Pictures paired with source code:
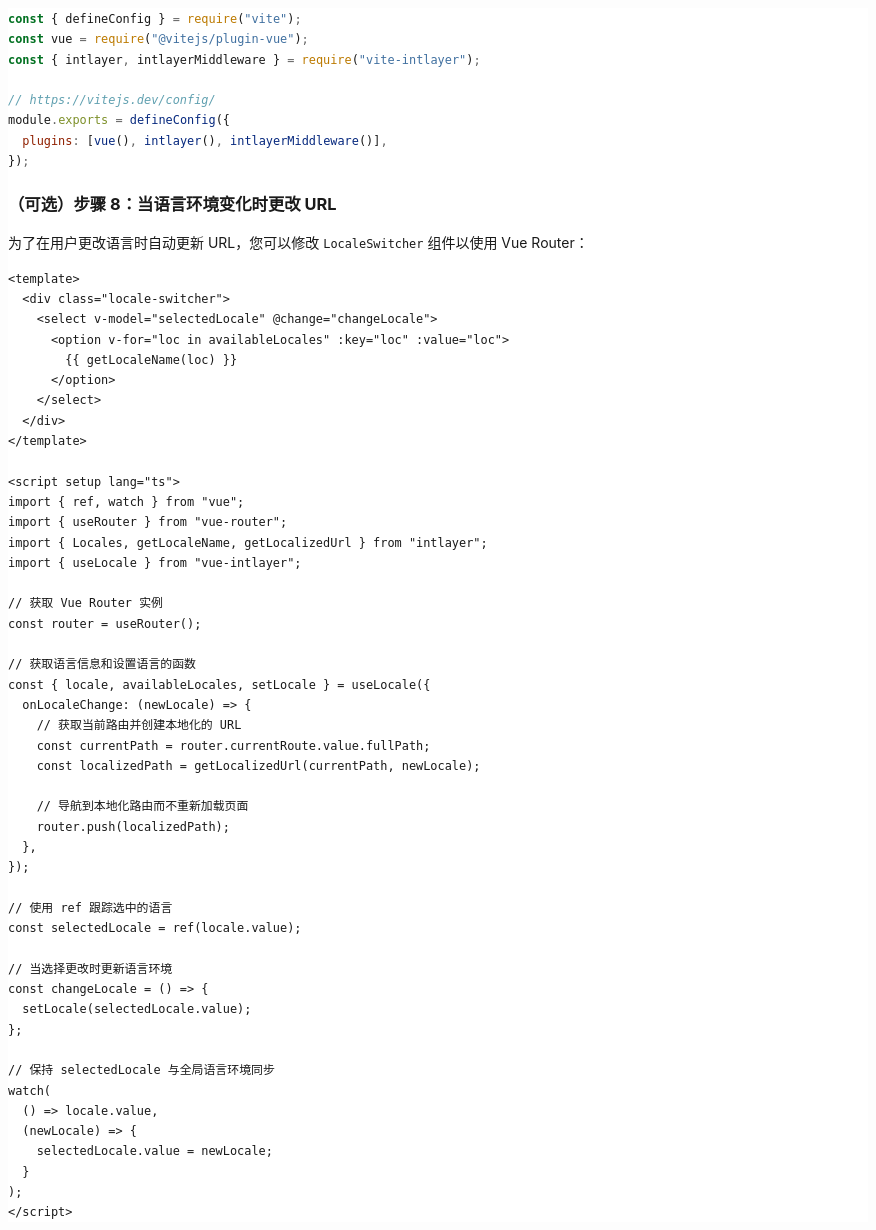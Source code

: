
 ```javascript {3,7} fileName="vite.config.cjs" codeFormat="commonjs"
const { defineConfig } = require("vite");
const vue = require("@vitejs/plugin-vue");
const { intlayer, intlayerMiddleware } = require("vite-intlayer");

// https://vitejs.dev/config/
module.exports = defineConfig({
  plugins: [vue(), intlayer(), intlayerMiddleware()],
});
```

### （可选）步骤 8：当语言环境变化时更改 URL

为了在用户更改语言时自动更新 URL，您可以修改 `LocaleSwitcher` 组件以使用 Vue Router：

```vue fileName="src/components/LocaleSwitcher.vue"
<template>
  <div class="locale-switcher">
    <select v-model="selectedLocale" @change="changeLocale">
      <option v-for="loc in availableLocales" :key="loc" :value="loc">
        {{ getLocaleName(loc) }}
      </option>
    </select>
  </div>
</template>

<script setup lang="ts">
import { ref, watch } from "vue";
import { useRouter } from "vue-router";
import { Locales, getLocaleName, getLocalizedUrl } from "intlayer";
import { useLocale } from "vue-intlayer";

// 获取 Vue Router 实例
const router = useRouter();

// 获取语言信息和设置语言的函数
const { locale, availableLocales, setLocale } = useLocale({
  onLocaleChange: (newLocale) => {
    // 获取当前路由并创建本地化的 URL
    const currentPath = router.currentRoute.value.fullPath;
    const localizedPath = getLocalizedUrl(currentPath, newLocale);

    // 导航到本地化路由而不重新加载页面
    router.push(localizedPath);
  },
});

// 使用 ref 跟踪选中的语言
const selectedLocale = ref(locale.value);

// 当选择更改时更新语言环境
const changeLocale = () => {
  setLocale(selectedLocale.value);
};

// 保持 selectedLocale 与全局语言环境同步
watch(
  () => locale.value,
  (newLocale) => {
    selectedLocale.value = newLocale;
  }
);
</script>
```
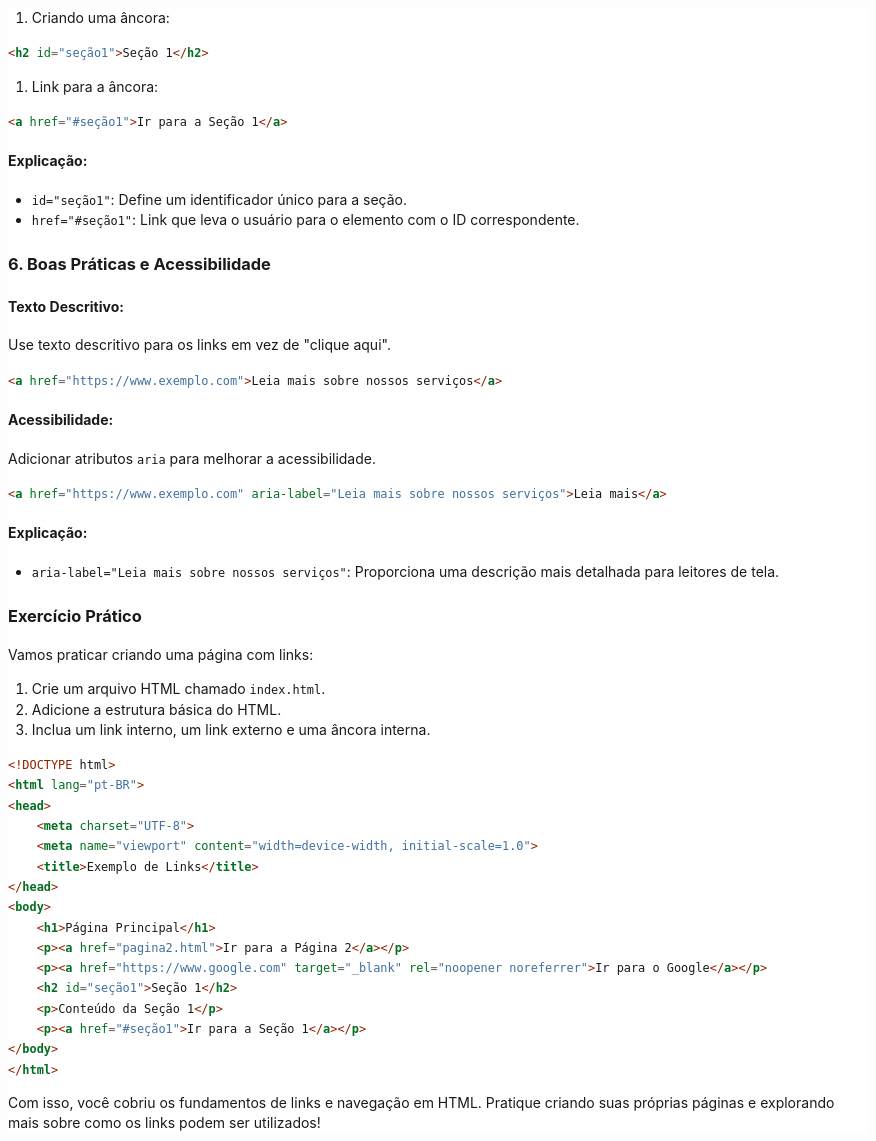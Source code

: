 1. Criando uma âncora:

```html
<h2 id="seção1">Seção 1</h2>
```

1. Link para a âncora:

```html
<a href="#seção1">Ir para a Seção 1</a>
```

#### Explicação:

- `id="seção1"`: Define um identificador único para a seção.
- `href="#seção1"`: Link que leva o usuário para o elemento com o ID correspondente.

### 6. Boas Práticas e Acessibilidade

#### Texto Descritivo:

Use texto descritivo para os links em vez de "clique aqui".

```html
<a href="https://www.exemplo.com">Leia mais sobre nossos serviços</a>
```

#### Acessibilidade:

Adicionar atributos `aria` para melhorar a acessibilidade.

```html
<a href="https://www.exemplo.com" aria-label="Leia mais sobre nossos serviços">Leia mais</a>
```

#### Explicação:

- `aria-label="Leia mais sobre nossos serviços"`: Proporciona uma descrição mais detalhada para leitores de tela.

### Exercício Prático

Vamos praticar criando uma página com links:

1. Crie um arquivo HTML chamado `index.html`.
2. Adicione a estrutura básica do HTML.
3. Inclua um link interno, um link externo e uma âncora interna.

```html
<!DOCTYPE html>
<html lang="pt-BR">
<head>
    <meta charset="UTF-8">
    <meta name="viewport" content="width=device-width, initial-scale=1.0">
    <title>Exemplo de Links</title>
</head>
<body>
    <h1>Página Principal</h1>
    <p><a href="pagina2.html">Ir para a Página 2</a></p>
    <p><a href="https://www.google.com" target="_blank" rel="noopener noreferrer">Ir para o Google</a></p>
    <h2 id="seção1">Seção 1</h2>
    <p>Conteúdo da Seção 1</p>
    <p><a href="#seção1">Ir para a Seção 1</a></p>
</body>
</html>
```

Com isso, você cobriu os fundamentos de links e navegação em HTML. Pratique criando suas próprias páginas e explorando mais sobre como os links podem ser utilizados!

__WHAT TO WORK ON__:
Find the string "import" in the entries above and return each line that holds it.

__EXERCISE RESPONSE__:
import { ref, watch } from "vue";
import { useRouter } from "vue-router";
import { Locales, getLocaleName, getLocalizedUrl } from "intlayer";
import { useLocale } from "vue-intlayer";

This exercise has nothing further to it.